:: ACTIVITY ::
Extract, unchanged, each line of the listing below from its first line through the line that contains "Most Outstanding Thesis", inclusive, and nothing else.

━━━━━━

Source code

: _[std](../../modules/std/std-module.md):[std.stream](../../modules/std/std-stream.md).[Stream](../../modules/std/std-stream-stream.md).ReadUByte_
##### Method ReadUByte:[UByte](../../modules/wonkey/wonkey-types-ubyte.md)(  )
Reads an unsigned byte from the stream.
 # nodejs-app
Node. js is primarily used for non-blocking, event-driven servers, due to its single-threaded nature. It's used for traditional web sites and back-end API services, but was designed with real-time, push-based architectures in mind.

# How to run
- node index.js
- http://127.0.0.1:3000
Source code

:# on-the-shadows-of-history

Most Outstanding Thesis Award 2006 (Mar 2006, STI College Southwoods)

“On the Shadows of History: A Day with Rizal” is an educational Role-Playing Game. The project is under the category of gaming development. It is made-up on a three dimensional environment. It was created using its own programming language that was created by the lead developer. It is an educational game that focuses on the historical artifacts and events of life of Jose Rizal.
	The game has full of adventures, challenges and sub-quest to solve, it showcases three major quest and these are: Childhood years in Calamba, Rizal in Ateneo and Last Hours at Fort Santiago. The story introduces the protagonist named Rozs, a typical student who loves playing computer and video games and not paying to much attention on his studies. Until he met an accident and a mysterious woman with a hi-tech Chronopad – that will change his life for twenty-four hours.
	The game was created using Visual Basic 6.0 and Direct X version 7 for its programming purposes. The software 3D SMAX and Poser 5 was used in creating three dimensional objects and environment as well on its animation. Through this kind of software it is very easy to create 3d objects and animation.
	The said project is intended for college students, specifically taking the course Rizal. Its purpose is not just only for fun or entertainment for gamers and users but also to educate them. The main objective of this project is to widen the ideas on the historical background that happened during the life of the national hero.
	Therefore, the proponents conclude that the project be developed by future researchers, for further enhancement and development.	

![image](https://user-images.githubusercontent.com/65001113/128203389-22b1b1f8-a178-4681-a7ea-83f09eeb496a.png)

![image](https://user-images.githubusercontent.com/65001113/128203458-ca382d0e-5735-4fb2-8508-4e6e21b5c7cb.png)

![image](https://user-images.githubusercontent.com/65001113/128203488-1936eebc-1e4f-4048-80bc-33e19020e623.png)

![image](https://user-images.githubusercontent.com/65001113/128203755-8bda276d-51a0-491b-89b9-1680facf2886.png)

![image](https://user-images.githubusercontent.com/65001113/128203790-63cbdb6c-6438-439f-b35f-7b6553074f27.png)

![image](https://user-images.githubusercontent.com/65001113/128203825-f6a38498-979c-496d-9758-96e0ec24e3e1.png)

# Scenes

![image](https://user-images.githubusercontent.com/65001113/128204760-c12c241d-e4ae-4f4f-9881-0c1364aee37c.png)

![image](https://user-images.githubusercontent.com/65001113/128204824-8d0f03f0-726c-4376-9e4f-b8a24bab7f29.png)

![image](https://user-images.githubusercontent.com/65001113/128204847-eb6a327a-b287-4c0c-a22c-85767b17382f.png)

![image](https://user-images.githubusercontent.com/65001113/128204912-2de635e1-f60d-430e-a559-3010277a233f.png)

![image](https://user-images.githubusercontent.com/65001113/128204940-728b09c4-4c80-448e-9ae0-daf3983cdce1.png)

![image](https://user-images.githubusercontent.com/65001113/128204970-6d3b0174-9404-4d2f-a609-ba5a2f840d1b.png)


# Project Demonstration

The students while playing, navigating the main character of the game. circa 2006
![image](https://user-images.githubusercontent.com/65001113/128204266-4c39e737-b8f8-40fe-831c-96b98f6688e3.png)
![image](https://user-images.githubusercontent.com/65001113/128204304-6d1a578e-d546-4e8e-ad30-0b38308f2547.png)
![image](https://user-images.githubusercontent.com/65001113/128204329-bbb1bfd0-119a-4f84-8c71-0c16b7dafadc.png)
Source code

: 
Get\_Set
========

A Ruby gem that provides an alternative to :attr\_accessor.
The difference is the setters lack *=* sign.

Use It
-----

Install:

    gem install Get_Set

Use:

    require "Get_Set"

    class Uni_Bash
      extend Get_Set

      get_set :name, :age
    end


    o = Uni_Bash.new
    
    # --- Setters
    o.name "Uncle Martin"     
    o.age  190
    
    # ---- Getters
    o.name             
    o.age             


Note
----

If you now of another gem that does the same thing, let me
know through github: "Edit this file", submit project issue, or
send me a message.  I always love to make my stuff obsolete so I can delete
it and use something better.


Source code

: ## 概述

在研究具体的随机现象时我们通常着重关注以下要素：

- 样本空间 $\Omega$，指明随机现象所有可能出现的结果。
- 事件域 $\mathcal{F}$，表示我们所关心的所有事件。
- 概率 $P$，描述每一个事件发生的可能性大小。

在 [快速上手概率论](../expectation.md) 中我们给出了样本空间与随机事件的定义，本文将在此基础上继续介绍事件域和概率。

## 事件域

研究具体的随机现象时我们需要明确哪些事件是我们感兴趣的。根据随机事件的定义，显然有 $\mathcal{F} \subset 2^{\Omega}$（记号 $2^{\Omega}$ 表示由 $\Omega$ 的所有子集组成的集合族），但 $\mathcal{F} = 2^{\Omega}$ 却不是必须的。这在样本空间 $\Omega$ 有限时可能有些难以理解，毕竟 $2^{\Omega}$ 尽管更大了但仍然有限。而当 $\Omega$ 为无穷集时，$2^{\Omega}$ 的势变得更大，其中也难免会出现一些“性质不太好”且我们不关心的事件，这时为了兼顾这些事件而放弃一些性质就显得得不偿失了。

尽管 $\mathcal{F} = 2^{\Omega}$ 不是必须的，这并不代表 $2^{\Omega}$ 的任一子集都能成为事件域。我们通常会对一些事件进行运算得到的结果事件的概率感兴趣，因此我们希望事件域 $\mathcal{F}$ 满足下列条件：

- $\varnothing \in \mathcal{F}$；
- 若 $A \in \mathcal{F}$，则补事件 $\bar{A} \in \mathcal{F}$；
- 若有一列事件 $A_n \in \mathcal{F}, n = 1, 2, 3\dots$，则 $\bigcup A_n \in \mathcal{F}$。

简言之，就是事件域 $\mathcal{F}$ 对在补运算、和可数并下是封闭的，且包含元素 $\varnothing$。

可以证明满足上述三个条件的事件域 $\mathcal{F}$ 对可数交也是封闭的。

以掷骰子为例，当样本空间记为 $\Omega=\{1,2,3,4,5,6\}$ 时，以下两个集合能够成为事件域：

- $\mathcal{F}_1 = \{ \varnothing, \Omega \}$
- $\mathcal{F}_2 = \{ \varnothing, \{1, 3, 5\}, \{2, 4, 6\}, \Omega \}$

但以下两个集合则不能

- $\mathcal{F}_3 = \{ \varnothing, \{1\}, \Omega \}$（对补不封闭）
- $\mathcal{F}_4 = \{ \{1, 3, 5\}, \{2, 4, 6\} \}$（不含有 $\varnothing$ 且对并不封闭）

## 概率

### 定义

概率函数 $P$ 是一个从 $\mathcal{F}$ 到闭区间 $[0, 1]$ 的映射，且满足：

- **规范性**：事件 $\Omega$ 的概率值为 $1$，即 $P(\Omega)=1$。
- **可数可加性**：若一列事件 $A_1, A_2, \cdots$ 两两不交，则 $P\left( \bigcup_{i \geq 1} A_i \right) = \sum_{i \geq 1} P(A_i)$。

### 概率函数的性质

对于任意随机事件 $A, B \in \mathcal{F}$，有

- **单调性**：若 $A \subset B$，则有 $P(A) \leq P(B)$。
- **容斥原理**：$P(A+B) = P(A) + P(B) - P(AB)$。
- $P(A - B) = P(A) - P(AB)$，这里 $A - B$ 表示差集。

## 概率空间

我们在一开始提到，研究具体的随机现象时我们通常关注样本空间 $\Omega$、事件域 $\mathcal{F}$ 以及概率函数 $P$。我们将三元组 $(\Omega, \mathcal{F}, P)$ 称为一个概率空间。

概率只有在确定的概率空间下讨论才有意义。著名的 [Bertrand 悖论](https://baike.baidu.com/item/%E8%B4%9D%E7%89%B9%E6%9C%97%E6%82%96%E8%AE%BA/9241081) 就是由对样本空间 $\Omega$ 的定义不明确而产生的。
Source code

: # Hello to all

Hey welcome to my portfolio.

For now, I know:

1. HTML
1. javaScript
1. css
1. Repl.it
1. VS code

━━━━━━

:: RESULT OF THIS EXERCISE ::
Source code

: _[std](../../modules/std/std-module.md):[std.stream](../../modules/std/std-stream.md).[Stream](../../modules/std/std-stream-stream.md).ReadUByte_
##### Method ReadUByte:[UByte](../../modules/wonkey/wonkey-types-ubyte.md)(  )
Reads an unsigned byte from the stream.
 # nodejs-app
Node. js is primarily used for non-blocking, event-driven servers, due to its single-threaded nature. It's used for traditional web sites and back-end API services, but was designed with real-time, push-based architectures in mind.

# How to run
- node index.js
- http://127.0.0.1:3000
Source code

:# on-the-shadows-of-history

Most Outstanding Thesis Award 2006 (Mar 2006, STI College Southwoods)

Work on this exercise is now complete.